The problem:
Nothing but a number should be written: the count of lines below that contain "texttt".

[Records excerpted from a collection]
..............................

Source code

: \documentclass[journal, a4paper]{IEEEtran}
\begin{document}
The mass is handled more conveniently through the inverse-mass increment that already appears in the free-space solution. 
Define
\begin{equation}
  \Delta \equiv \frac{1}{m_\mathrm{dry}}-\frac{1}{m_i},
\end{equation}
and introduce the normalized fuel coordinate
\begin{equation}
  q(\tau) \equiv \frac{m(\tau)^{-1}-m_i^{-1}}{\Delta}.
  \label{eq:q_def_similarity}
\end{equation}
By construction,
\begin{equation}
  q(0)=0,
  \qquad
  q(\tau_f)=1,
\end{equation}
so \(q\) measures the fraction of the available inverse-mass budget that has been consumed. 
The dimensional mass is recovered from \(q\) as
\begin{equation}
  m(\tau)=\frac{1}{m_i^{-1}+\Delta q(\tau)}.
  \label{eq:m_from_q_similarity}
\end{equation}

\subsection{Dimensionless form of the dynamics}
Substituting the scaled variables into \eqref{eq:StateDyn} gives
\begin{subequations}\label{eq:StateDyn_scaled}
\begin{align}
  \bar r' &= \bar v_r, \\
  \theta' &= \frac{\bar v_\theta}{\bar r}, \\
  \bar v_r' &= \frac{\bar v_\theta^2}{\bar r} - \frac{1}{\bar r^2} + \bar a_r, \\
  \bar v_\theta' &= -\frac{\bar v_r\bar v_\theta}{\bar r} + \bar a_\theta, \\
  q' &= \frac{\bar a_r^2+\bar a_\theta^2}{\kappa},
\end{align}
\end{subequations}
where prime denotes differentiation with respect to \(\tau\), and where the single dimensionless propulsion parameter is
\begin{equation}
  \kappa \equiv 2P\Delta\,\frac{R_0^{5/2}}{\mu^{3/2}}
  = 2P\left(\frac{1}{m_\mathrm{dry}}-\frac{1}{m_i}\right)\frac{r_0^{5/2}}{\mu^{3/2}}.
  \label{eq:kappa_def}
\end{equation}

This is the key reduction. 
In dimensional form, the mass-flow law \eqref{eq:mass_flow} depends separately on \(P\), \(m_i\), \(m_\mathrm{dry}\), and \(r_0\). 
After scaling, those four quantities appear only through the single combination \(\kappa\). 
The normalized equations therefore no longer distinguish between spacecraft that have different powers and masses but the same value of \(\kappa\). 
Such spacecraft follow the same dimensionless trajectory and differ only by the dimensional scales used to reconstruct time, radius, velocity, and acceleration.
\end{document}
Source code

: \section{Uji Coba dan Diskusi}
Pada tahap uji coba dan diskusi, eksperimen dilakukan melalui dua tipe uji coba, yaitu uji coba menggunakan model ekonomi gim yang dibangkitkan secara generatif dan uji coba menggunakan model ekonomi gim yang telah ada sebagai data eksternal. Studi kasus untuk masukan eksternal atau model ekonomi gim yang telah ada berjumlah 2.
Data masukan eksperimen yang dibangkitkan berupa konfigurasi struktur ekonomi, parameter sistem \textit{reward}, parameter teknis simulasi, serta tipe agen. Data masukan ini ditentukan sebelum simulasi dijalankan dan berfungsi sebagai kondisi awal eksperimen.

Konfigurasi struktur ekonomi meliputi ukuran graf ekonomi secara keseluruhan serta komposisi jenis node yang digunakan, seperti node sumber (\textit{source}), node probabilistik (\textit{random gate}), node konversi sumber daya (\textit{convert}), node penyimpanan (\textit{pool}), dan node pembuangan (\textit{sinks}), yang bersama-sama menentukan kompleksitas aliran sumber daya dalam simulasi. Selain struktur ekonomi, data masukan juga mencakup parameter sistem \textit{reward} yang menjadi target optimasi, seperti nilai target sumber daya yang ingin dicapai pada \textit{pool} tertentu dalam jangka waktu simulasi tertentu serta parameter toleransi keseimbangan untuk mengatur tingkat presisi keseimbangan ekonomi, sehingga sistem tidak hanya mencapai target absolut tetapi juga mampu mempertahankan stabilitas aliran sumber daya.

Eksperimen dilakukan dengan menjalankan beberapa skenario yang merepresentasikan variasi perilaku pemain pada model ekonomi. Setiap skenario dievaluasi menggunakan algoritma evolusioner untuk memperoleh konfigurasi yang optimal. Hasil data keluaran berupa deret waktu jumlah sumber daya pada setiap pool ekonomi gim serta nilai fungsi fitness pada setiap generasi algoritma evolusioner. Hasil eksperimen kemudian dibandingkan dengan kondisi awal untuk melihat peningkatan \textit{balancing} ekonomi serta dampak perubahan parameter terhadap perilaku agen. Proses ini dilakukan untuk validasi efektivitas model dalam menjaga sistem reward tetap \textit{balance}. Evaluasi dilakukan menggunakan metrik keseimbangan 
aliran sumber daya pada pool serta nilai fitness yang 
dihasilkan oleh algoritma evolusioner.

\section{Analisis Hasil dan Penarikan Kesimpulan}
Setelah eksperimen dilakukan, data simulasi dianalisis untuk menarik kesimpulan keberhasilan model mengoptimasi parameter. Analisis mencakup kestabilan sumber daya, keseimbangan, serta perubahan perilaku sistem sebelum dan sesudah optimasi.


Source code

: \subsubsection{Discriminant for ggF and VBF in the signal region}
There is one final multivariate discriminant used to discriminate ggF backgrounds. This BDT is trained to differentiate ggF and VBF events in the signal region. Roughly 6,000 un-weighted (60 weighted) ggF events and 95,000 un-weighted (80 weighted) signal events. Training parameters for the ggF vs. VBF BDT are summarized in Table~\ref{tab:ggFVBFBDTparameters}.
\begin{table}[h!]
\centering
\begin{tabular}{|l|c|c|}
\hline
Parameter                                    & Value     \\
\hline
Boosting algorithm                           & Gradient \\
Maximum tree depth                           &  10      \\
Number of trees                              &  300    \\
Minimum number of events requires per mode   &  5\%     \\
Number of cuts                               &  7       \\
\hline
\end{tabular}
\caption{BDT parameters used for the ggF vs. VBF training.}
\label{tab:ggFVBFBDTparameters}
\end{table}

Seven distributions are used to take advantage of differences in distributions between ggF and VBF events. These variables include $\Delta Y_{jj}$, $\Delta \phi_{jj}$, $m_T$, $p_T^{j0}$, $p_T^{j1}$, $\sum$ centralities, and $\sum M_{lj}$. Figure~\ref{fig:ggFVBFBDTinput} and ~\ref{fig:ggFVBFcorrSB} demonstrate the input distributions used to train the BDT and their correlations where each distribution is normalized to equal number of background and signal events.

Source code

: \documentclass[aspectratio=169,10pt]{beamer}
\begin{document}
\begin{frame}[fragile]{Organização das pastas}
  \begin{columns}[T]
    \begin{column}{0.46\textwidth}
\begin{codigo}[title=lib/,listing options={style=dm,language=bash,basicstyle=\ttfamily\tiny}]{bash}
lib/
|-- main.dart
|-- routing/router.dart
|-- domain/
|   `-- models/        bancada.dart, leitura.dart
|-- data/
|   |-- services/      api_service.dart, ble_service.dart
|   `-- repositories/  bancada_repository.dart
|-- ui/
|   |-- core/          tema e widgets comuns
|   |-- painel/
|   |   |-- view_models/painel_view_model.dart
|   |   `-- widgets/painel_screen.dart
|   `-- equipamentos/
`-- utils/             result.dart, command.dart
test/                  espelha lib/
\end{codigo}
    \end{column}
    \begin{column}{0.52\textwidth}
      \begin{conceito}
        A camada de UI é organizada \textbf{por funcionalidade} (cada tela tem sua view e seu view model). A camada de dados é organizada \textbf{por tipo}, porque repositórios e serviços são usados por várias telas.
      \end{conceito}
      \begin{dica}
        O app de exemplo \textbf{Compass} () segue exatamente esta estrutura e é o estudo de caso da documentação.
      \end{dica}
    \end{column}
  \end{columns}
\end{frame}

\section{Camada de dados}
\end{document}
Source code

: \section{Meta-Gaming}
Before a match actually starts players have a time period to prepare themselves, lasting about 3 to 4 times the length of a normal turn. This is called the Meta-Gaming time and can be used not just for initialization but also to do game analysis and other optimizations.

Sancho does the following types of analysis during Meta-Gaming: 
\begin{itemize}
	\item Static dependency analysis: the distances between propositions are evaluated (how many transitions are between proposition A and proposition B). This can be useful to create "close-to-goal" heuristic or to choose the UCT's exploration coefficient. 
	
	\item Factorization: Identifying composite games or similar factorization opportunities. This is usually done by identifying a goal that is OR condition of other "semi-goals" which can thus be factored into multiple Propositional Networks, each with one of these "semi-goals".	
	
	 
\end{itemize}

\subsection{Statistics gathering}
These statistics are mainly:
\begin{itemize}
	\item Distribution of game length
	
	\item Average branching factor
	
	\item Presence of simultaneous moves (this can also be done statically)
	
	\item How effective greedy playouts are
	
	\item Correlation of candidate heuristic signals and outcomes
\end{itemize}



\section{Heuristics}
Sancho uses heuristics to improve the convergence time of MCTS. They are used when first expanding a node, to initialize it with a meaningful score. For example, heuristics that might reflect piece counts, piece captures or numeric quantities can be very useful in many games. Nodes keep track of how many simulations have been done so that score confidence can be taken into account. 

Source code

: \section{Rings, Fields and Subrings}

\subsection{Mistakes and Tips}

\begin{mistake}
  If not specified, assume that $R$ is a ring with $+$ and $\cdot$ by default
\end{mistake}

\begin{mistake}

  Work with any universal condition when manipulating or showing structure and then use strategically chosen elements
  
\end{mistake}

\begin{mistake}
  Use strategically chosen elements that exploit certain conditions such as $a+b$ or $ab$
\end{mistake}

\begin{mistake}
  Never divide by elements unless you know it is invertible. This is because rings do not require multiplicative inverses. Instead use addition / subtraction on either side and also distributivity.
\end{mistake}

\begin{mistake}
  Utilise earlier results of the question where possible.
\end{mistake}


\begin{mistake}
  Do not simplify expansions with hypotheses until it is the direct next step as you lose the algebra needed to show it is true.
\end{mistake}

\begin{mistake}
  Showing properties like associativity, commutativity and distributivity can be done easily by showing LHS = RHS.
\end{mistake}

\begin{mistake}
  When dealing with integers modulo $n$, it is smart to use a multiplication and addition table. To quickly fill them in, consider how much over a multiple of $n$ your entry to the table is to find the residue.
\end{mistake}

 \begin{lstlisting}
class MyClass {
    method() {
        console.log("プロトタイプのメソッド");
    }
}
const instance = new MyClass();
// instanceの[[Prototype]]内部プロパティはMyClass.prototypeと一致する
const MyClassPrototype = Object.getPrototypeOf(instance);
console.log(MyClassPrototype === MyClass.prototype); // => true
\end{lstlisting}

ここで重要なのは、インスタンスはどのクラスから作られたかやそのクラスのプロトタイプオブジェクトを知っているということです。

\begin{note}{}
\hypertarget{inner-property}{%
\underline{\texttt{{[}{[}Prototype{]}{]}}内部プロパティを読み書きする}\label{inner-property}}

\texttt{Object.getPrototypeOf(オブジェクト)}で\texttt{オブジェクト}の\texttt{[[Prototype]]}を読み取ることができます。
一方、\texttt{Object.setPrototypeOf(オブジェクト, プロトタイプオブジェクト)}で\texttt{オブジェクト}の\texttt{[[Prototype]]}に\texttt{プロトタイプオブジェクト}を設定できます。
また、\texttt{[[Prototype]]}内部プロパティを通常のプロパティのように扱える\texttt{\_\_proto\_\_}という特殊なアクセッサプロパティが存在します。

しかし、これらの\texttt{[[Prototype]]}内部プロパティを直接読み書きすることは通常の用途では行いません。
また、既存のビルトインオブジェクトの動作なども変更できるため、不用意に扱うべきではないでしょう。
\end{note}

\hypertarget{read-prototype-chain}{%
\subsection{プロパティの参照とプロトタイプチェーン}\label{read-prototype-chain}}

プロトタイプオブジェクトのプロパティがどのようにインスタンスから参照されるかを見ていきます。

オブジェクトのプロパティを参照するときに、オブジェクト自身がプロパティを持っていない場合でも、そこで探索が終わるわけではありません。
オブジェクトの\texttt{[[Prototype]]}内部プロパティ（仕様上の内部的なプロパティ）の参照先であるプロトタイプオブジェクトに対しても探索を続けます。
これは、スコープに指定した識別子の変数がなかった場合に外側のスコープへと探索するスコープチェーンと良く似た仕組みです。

..............................

Exercise result:
6